*** Block opens ***

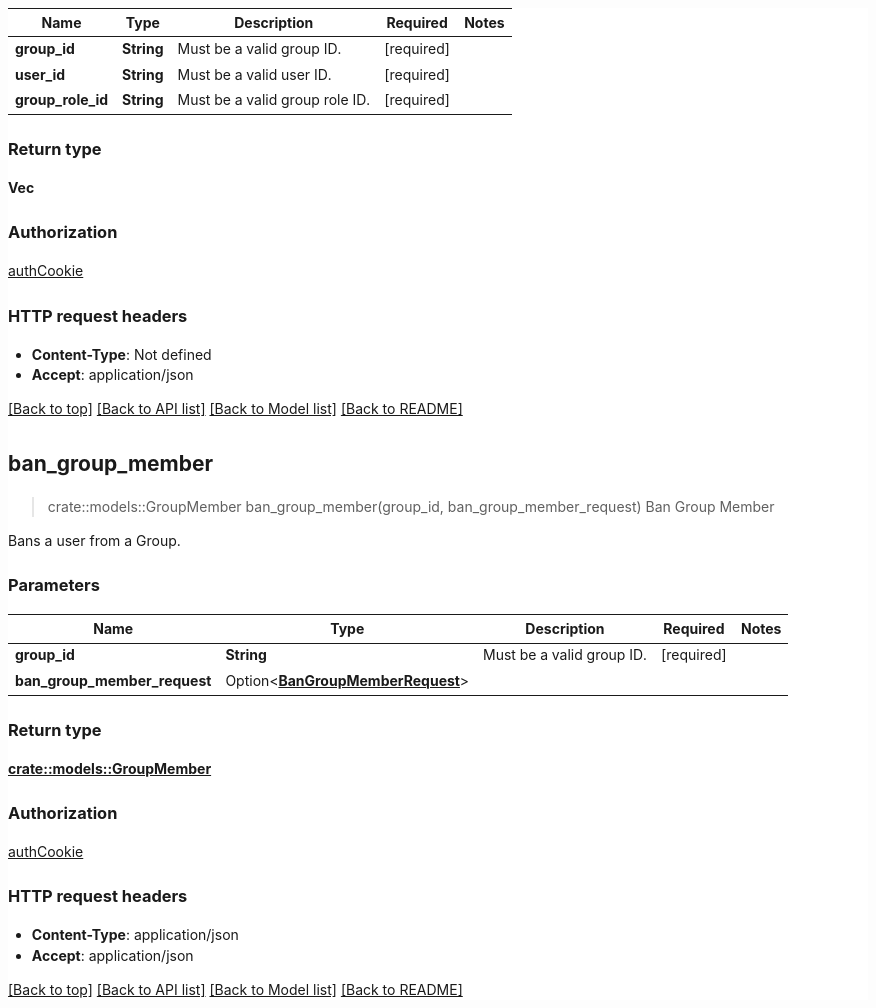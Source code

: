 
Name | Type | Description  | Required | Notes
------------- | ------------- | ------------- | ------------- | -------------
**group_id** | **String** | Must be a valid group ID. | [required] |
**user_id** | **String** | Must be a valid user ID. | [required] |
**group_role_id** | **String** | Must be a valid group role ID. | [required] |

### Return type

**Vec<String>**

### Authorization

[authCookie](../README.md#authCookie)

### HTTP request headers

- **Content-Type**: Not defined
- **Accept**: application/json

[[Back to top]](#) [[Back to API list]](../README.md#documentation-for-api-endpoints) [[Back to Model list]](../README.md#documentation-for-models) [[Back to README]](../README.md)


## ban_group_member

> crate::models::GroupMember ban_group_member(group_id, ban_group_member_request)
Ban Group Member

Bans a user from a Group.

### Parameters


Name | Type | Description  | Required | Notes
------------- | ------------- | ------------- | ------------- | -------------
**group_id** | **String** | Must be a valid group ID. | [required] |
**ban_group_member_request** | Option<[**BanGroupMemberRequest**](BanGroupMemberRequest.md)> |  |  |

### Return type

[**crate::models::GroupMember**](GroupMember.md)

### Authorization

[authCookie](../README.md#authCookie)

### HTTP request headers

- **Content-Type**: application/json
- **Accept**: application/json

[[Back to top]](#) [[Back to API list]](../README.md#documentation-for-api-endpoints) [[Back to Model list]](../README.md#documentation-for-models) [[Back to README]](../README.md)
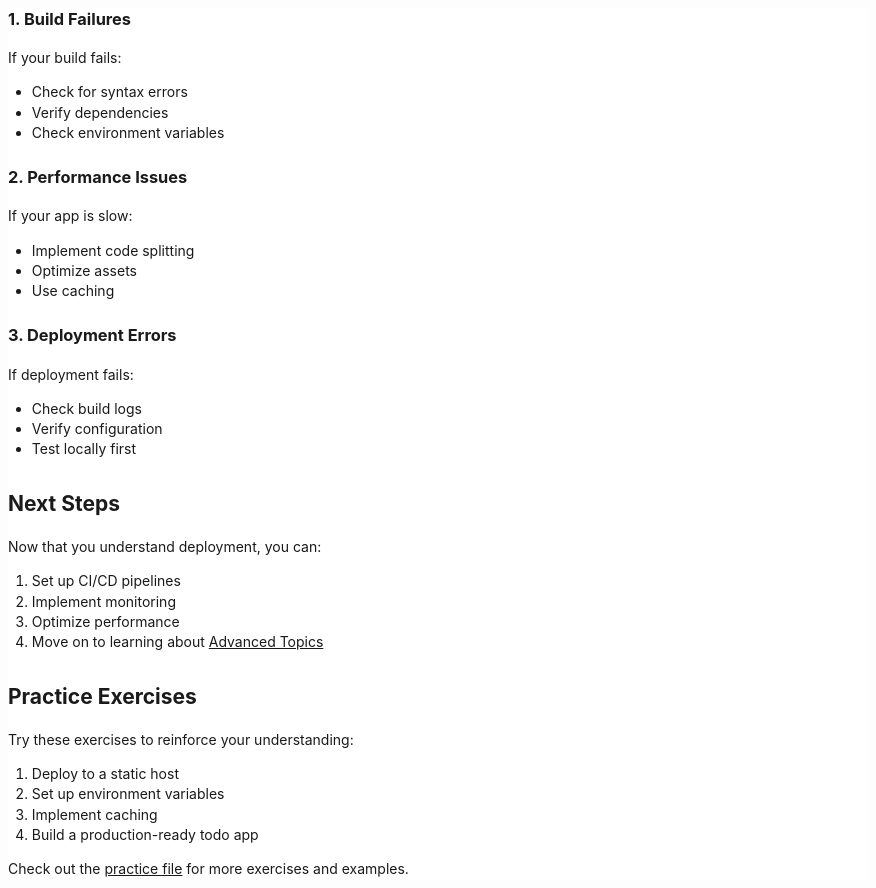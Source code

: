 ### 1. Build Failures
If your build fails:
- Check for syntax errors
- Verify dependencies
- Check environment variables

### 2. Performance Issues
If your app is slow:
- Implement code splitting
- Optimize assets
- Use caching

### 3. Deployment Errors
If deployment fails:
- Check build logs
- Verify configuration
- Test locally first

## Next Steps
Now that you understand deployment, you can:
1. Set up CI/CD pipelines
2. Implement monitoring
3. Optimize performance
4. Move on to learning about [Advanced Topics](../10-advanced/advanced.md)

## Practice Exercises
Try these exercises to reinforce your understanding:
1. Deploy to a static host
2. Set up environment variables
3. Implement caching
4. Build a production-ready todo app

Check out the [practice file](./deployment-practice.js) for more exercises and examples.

*** Block closes ***

> Work request
Copy the records above from the first line through the line containing "## ban_group_member", both included, and leave out any pictures.

> Your response
Source code

: 
Name | Type | Description  | Required | Notes
------------- | ------------- | ------------- | ------------- | -------------
**group_id** | **String** | Must be a valid group ID. | [required] |
**user_id** | **String** | Must be a valid user ID. | [required] |
**group_role_id** | **String** | Must be a valid group role ID. | [required] |

### Return type

**Vec<String>**

### Authorization

[authCookie](../README.md#authCookie)

### HTTP request headers

- **Content-Type**: Not defined
- **Accept**: application/json

[[Back to top]](#) [[Back to API list]](../README.md#documentation-for-api-endpoints) [[Back to Model list]](../README.md#documentation-for-models) [[Back to README]](../README.md)


## ban_group_member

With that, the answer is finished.